Ces trois îles présentent une situation de plurilinguisme (Maurice : 17 langues, dont 7 ont un rôle important : français, anglais, créole, chinois, langues indiennes…) dans laquelle le français occupe une place plus ou moins importante, et correspond à des usages différents, si ce n’est un : l’écriture littéraire. On peut bien sûr expliquer ce choix par la colonisation, mais la littérature anglophone est presque inexistante à Maurice. Ou par l’absence de langue précédant la colonisation, comme à la Réunion et Maurice (le français ayant acquis le statut de langue de résistance sous la domination anglaise). Mais Madagascar possède elle aussi une littérature francophone contemporaine, même après la phase de malgachisation ayant suivi l’indépendance. La volonté d’être reconnu, lu, ou simplement publié explique bien évidemment en grande partie le choix d’une expression littéraire francophone. Cependant, au-delà de ces rapports de nécessité et de pouvoir, communs à toutes les anciennes colonies, le choix du français semble reposer sur des fondements plus complexes, liés à la nécessité de se forger une nouvelle identité, mais également à l’espace insulaire lui-même.

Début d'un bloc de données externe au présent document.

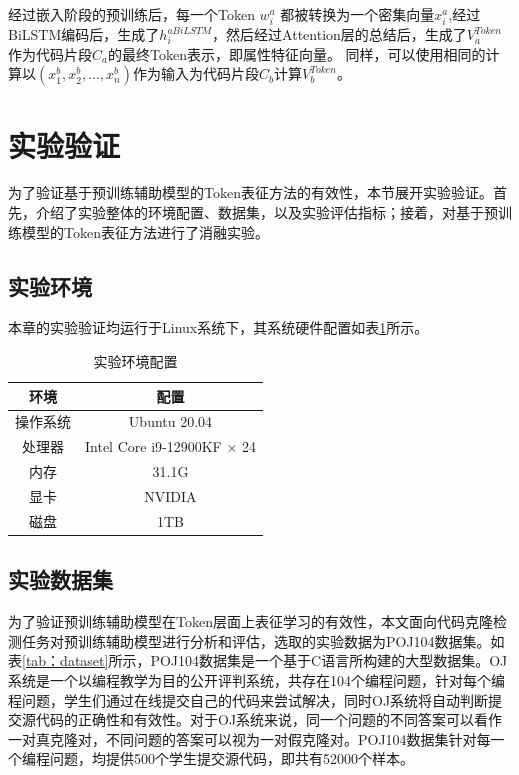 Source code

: 经过嵌入阶段的预训练后，每一个Token $w_{i}^{a}$ 都被转换为一个密集向量$x_{i}^{a}$,经过BiLSTM编码后，生成了$h_{i}^{aBiLSTM}$，然后经过Attention层的总结后，生成了$V_{a}^{Token}$作为代码片段$C_{a}$的最终Token表示，即属性特征向量。
同样，可以使用相同的计算以$\left( x_{1}^{b},x_{2}^{b},\ldots,x_{n}^{b} \right)$作为输入为代码片段$C_{b}$计算$V_{b}^{Token}$。

\section{实验验证}
\label{sec:TokenExperiment}
为了验证基于预训练辅助模型的Token表征方法的有效性，本节展开实验验证。首先，介绍了实验整体的环境配置、数据集，以及实验评估指标；接着，对基于预训练模型的Token表征方法进行了消融实验。

\subsection{实验环境}
\label{subsec:Environment}
本章的实验验证均运行于Linux系统下，其系统硬件配置如表\ref{tab:environment}所示。
\begin{table}[H]
  \centering
  \caption{实验环境配置} 
  \label{tab:environment}
  \begin{tabular*}{0.5\textwidth}{@{\extracolsep{\fill}}cc}
  \toprule
    环境			&配置		\\
  \midrule
    操作系统		&Ubuntu 20.04 \\
    处理器			&Intel Core i9-12900KF × 24 \\
    内存			  &31.1G \\
    显卡			  &NVIDIA  \\
    磁盘			  &1TB \\
  \bottomrule
  \end{tabular*}
\end{table}

\subsection{实验数据集}
\label{subsec:Dataset}
为了验证预训练辅助模型在Token层面上表征学习的有效性，本文面向代码克隆检测任务对预训练辅助模型进行分析和评估，选取的实验数据为POJ104数据集。如表\ref{tab：dataset}所示，POJ104数据集是一个基于C语言所构建的大型数据集。OJ系统是一个以编程教学为目的公开评判系统，共存在104个编程问题，针对每个编程问题，学生们通过在线提交自己的代码来尝试解决，同时OJ系统将自动判断提交源代码的正确性和有效性。对于OJ系统来说，同一个问题的不同答案可以看作一对真克隆对，不同问题的答案可以视为一对假克隆对。POJ104数据集针对每一个编程问题，均提供500个学生提交源代码，即共有52000个样本。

Quelle que soit la date et l’ancienneté de leur population et les communautés représentées, la littérature dans ces îles gravite essentiellement autour du problème de l’origine, origine qui passe par le choix d’une langue pour l’exprimer : langue à forger, à créer, à retrouver ? L’imaginaire littéraire est en effet structuré par l’espace insulaire lui-même, à la fois clos et ouvert à tous les voyages, entre totalité autonome et réalité en mosaïque ou, pour filer la métaphore, en archipel. Les écrivains insulaires francophones de l’Océan Indien sont donc partagés entre un désir d’autochtonie et la nécessité, pour se forger une identité cohérente, de se concevoir comme morcelés, et fondamentalement autres. C’est, semble-t-il, dans cette dialectique entre l’Ici et l’Ailleurs, l’Identité et l’Altérité, qu’il faut tenter de cerner les enjeux de cette littérature francophone, pour essayer de comprendre son utilité dans la formation de cet entre-deux du métissage.
1. Désir d’autochtonie
Ce désir d’autochtonie est certes lié à la colonisation et aux vagues d’immigration successives (colons européens, esclaves venus d’Afrique, travailleurs indiens, commerçants chinois) mais aussi à la valeur fantasmatique dont ces trois îles ont hérité : celle d’un Eden exotique.
a. l’exotisme : la condamnation à être « autre »
La première littérature francophone a en effet été une littérature de voyage, puis et ou une littérature coloniale.
Un des exemples les plus représentatifs de cette littérature exotique et des valeurs qu’elle véhicule est sans doute le roman de Bernardin de Saint-Pierre, Paul et Virginie (1788) qui a pour cadre l’Île de France. Mais si cet exemple est le plus connu, il est loin d’être le seul.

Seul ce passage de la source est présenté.